Distinct Effects of Mitochondrial Na/Ca Exchanger Inhibition and Ca Uniporter Activation on Ca Sparks and Arrhythmogenesis in Diabetic Rats.

Background Mitochondrial dysfunction contributes to the cardiac remodeling triggered by type 2 diabetes (T2D). Mitochondrial Ca concentration ([Ca]) modulates the oxidative state and cytosolic Ca regulation. Thus, we investigated how T2D affects mitochondrial Ca fluxes, the downstream consequences on myocyte function, and the effects of normalizing mitochondrial Ca transport. Methods and Results We compared myocytes/hearts from transgenic rats with late-onset T2D (rats that develop late-onset T2D due to heterozygous expression of human amylin in the pancreatic β-cells [HIP] model) and their nondiabetic wild-type (WT) littermates. [Ca] was significantly lower in myocytes from diabetic HIP rats compared with WT cells. Ca extrusion through the mitochondrial Na/Ca exchanger (mitoNCX) was elevated in HIP versus WT myocytes, particularly at moderate and high [Ca], while mitochondrial Ca uptake was diminished. Mitochondrial Na concentration was comparable in WT and HIP rat myocytes and remained remarkably stable while manipulating mitoNCX activity. Lower [Ca] was associated with oxidative stress, increased sarcoplasmic reticulum Ca leak in the form of Ca sparks, and mitochondrial dysfunction in T2D hearts. MitoNCX inhibition with CGP-37157 reduced oxidative stress, Ca spark frequency, and stress-induced arrhythmias in HIP rat hearts while having no significant effect in WT rats. In contrast, activation of the mitochondrial Ca uniporter with SB-202190 enhanced spontaneous sarcoplasmic reticulum Ca release and had no significant effect on arrhythmias in both WT and HIP rat hearts.
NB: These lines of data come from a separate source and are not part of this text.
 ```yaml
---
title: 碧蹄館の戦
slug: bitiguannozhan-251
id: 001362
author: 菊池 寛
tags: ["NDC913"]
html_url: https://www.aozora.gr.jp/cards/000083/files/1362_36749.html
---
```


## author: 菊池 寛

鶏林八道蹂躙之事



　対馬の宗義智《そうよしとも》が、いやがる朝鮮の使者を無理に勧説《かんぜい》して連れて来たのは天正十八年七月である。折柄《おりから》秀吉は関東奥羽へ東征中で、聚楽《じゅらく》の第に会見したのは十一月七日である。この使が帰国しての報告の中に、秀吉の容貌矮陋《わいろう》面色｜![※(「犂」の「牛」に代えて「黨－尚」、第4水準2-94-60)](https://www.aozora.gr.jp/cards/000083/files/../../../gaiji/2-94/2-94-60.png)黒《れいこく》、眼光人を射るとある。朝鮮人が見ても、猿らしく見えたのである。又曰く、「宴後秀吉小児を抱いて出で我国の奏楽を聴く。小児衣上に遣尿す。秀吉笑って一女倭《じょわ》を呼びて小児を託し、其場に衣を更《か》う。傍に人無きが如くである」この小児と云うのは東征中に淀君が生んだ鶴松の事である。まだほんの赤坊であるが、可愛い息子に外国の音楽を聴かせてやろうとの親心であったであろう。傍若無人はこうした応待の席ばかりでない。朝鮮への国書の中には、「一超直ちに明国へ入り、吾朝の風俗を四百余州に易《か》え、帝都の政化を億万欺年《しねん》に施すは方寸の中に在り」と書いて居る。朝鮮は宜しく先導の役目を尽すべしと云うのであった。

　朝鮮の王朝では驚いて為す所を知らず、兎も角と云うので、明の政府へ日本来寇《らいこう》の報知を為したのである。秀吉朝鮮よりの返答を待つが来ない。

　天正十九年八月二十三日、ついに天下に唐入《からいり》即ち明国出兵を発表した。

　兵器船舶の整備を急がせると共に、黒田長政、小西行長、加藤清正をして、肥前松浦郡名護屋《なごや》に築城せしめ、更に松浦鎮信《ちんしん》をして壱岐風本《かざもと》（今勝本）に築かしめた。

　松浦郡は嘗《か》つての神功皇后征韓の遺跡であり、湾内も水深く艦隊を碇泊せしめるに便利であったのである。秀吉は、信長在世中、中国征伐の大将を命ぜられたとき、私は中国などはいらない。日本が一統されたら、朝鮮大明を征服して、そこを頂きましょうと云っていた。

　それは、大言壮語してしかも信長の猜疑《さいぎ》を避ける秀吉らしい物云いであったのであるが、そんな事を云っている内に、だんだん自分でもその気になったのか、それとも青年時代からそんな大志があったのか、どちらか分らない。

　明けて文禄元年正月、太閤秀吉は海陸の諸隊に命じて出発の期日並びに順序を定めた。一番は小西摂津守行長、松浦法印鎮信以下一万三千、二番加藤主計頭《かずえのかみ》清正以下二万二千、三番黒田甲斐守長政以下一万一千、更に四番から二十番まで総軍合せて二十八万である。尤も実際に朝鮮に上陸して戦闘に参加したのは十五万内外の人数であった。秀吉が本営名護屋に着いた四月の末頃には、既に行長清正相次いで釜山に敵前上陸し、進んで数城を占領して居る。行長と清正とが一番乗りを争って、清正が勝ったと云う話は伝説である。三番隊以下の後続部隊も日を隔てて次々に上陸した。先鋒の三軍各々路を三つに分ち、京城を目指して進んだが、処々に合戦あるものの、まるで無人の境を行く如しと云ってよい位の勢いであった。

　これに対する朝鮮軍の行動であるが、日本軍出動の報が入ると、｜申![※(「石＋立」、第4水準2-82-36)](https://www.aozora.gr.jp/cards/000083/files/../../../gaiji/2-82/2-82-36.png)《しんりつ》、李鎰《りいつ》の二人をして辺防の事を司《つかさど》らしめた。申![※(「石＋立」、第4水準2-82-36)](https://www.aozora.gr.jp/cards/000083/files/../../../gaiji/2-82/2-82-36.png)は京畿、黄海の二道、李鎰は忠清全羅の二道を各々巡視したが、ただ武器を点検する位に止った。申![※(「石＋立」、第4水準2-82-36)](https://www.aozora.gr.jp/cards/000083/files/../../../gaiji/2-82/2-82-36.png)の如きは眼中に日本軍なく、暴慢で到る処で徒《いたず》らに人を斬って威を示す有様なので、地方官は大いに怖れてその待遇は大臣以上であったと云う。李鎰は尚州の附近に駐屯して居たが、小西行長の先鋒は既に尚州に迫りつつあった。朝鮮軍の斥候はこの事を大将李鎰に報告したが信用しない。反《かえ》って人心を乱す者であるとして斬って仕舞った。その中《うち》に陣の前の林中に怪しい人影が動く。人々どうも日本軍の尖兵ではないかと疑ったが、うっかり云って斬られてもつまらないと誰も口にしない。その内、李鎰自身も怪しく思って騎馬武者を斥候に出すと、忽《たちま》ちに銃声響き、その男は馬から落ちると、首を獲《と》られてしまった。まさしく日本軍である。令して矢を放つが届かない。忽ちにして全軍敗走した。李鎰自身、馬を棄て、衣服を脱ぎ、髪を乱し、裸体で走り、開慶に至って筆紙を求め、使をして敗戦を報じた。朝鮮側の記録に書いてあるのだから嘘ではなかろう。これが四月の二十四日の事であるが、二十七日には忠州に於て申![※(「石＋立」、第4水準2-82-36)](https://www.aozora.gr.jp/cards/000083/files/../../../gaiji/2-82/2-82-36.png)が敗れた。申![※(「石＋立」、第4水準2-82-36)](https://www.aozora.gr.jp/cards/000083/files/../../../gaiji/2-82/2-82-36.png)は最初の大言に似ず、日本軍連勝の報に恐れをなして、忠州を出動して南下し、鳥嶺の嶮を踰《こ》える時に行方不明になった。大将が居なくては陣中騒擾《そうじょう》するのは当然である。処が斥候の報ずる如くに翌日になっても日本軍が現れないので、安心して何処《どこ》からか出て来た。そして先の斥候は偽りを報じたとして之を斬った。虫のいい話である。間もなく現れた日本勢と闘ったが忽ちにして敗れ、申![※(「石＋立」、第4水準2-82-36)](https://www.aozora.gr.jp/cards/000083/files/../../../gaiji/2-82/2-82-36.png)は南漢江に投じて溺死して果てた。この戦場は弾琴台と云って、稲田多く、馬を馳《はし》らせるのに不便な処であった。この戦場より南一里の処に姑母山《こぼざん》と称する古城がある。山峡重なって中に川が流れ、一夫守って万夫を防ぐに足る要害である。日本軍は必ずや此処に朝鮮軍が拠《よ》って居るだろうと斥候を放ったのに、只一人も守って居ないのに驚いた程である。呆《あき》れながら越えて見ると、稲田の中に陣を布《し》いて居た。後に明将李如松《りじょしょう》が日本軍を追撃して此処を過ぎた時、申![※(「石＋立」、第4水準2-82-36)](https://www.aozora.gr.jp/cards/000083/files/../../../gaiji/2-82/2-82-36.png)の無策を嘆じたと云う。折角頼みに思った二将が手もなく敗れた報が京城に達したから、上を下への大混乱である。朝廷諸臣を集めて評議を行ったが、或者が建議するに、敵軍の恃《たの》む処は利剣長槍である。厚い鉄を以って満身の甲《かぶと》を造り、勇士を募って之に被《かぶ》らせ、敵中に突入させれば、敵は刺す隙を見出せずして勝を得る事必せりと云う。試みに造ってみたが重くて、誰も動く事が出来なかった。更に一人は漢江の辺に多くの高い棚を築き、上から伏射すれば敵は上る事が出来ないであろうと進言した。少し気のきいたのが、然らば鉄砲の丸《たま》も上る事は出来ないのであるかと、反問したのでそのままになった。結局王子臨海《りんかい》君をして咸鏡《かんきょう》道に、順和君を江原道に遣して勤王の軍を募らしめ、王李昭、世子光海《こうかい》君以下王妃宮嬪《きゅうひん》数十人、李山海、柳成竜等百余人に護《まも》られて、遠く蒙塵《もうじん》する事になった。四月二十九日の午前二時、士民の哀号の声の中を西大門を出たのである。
Conclusions [Ca] is reduced in myocytes from rats with T2D due to a combination of exacerbated mitochondrial Ca extrusion through mitoNCX and impaired mitochondrial Ca uptake. Partial mitoNCX inhibition limits sarcoplasmic reticulum Ca leak and arrhythmias in T2D hearts, whereas mitochondrial Ca uniporter activation does not.